German Cancer Research Center (DKFZ) Heidelberg, Division of Intelligent Medical Systems, Heidelberg, Germany.
German Cancer Research Center (DKFZ) Heidelberg, HI Helmholtz Imaging, Heidelberg, Germany.
Nat Methods. 2024 Feb;21(2):182-194. doi: 10.1038/s41592-023-02150-0. Epub 2024 Feb 12.
Validation metrics are key for tracking scientific progress and bridging the current chasm between artificial intelligence research and its translation into practice. However, increasing evidence shows that, particularly in image analysis, metrics are often chosen inadequately. Although taking into account the individual strengths, weaknesses and limitations of validation metrics is a critical prerequisite to making educated choices, the relevant knowledge is currently scattered and poorly accessible to individual researchers. Based on a multistage Delphi process conducted by a multidisciplinary expert consortium as well as extensive community feedback, the present work provides a reliable and comprehensive common point of access to information on pitfalls related to validation metrics in image analysis. Although focused on biomedical image analysis, the addressed pitfalls generalize across application domains and are categorized according to a newly created, domain-agnostic taxonomy. The work serves to enhance global comprehension of a key topic in image analysis validation.

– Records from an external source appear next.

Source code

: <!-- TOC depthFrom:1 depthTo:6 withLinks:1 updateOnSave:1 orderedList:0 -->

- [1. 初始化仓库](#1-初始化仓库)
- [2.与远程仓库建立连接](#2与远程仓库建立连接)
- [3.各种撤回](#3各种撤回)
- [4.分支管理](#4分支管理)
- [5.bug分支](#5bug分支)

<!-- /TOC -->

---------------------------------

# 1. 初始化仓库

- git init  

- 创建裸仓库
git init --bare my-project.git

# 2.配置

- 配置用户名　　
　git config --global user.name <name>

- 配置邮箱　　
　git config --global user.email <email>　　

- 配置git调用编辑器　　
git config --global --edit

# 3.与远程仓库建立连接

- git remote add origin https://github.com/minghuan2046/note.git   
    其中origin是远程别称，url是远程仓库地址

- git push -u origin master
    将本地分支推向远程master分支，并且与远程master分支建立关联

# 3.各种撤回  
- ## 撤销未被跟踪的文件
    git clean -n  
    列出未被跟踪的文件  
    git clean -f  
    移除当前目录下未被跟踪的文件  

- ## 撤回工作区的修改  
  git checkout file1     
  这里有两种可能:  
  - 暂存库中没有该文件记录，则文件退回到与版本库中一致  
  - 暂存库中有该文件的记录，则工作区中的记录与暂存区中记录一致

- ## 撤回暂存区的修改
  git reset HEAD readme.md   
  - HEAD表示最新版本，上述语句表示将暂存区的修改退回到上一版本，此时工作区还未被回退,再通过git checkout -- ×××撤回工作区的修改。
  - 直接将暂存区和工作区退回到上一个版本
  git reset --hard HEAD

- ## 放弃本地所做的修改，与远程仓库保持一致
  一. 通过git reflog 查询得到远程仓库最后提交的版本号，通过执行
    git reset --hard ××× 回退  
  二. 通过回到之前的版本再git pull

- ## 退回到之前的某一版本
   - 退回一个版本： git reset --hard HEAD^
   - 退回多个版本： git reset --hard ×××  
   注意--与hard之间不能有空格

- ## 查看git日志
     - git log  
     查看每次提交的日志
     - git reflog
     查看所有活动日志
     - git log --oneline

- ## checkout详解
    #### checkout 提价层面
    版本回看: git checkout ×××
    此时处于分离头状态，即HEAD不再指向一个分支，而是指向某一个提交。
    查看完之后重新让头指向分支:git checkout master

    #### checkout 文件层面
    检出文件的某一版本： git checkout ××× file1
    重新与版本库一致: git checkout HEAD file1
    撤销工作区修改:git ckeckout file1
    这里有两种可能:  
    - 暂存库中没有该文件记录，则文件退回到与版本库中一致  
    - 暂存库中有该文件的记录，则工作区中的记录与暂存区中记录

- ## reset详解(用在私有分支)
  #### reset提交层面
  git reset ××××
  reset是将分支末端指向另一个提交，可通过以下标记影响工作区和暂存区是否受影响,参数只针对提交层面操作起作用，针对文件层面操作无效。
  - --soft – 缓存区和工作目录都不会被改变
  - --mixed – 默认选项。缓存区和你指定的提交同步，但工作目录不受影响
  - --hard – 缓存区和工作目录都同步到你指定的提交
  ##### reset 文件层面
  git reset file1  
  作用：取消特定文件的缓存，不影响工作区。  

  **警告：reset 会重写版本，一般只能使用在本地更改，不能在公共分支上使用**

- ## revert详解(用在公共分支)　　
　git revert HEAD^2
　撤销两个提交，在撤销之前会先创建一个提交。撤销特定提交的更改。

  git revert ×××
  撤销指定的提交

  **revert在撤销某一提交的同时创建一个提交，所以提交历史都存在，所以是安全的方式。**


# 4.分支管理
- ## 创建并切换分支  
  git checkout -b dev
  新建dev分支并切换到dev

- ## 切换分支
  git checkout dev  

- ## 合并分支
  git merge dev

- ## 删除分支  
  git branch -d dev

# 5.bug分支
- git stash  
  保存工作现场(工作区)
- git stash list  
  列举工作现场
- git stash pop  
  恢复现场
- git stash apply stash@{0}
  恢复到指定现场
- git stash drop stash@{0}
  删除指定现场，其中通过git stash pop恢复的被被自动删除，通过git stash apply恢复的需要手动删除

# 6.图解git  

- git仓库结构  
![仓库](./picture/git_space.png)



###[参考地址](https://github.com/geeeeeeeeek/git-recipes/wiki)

验证指标对于跟踪科学进展和弥合人工智能研究与其向实际应用转化之间的当前鸿沟至关重要。然而,越来越多的证据表明,特别是在图像分析中,验证指标的选择往往不够恰当。尽管考虑到验证指标的个体优势、劣势和局限性是做出明智选择的关键前提,但相关知识目前分散且难以被个别研究人员获取。本工作基于多阶段德尔菲法(由多学科专家联盟进行)和广泛的社区反馈,为获取与图像分析中的验证指标相关的缺陷信息提供了一个可靠且全面的通用入口。虽然本工作重点关注生物医学图像分析,但所涉及的缺陷具有跨应用领域的普遍性,并根据新创建的、与领域无关的分类法进行了分类。本工作旨在增强对图像分析验证这一关键主题的全球理解。